Throughout the Scriptures Jehovah God is repeatedly termed the Almighty God. “I appeared unto Abraham, . . . by the name of God Almighty.” (Gen 17:1; Ex. 6:3; Ezek. 10:5) But his Son is merely termed a mighty one. “Gird thy sword upon thy thigh, O mighty one.” “And his name shall be called . . . Mighty God.” (Ps. 45:3; Isa. 9:6, AS) Jesus appreciated this distinction. In replying to the religious leaders of his day, who accused him of blasphemy, he said: “Is it not written in your Law, ‘I said: You are gods’? If he called ‘gods’ those against whom the word of God came, and yet the Scripture cannot be nullified, do you say to me whom the Father sanctified and dispatched into the world, ‘You blaspheme,’ because I said, I am God’s Son?” (John 10:34-36, NW) Yes, Jesus did not claim to be The God, but only God’s Son.
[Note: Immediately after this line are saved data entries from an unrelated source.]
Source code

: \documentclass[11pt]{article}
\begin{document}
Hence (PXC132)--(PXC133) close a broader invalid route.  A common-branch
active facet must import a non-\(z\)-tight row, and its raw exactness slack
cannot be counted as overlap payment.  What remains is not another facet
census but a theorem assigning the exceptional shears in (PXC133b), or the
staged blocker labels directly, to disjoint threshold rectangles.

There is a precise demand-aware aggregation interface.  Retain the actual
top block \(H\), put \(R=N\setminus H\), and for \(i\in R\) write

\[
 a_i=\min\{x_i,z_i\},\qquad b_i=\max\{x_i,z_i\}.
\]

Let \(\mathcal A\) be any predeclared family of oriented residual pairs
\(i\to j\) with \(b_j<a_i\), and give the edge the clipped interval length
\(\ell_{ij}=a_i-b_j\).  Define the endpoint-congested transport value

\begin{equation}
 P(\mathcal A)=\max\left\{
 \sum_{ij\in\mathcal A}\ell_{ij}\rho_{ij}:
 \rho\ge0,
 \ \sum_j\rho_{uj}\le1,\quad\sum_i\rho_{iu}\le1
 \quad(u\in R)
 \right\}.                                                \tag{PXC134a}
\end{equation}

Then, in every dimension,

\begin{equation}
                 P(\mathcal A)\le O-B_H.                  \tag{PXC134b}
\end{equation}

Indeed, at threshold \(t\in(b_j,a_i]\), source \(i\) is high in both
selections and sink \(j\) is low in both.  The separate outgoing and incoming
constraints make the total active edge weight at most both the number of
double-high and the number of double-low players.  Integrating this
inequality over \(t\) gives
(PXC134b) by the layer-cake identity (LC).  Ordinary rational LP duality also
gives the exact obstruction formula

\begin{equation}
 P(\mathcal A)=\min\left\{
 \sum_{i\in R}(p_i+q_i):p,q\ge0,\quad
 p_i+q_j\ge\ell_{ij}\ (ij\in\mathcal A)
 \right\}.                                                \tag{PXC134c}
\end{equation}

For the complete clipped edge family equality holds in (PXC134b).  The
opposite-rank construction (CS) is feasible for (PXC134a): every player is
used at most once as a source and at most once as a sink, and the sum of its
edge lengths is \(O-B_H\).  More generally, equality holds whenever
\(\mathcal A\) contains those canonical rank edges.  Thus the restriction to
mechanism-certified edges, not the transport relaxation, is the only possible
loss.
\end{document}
That Jesus is inferior to his Father is also apparent from Paul’s words at Hebrews 7:7 (NW): “Now without any dispute, the less is blessed by the greater.” Did Jesus bless God? No, but it was ‘God who anointed Jesus with the oil of gladness more so than his partners’. (Heb. 1:8, 9, NW) Jesus was also inferior to his Father in the matter of knowledge, he himself stating regarding the time of a certain future event: “Concerning that day and hour nobody knows, neither the angels of the heavens nor the Son, but only the Father.” (Matt. 24:36, NW) Jesus confessed: “The Father taught me,” and Paul tells that Jesus did not please himself but learned obedience by the things he suffered. But, “Who has come to know Jehovah’s mind, or who has become his counselor?” Yes, “Who has first given to him, so that it must be repaid to him?”—John 8:27-29, 58; Rom. 11:34, 35; 15:1-3; Heb. 5:8, NW.

Jehovah God commanded the angels to worship the Son, but he himself did not bow down to his Son. (Heb. 1:6) But Jesus recognized that he must bow down and worship his Father. (Matt. 4:8-10) After his resurrection both the apostles and Jesus himself, although Jesus then ‘was the exact representation of his Father’s very being’, still recognized that Jehovah God was the “God” of Jesus Christ.—2 Cor. 1:3; Eph. 1:3, 17; Heb. 1:3; Rev. 1:6; 3:12, NW.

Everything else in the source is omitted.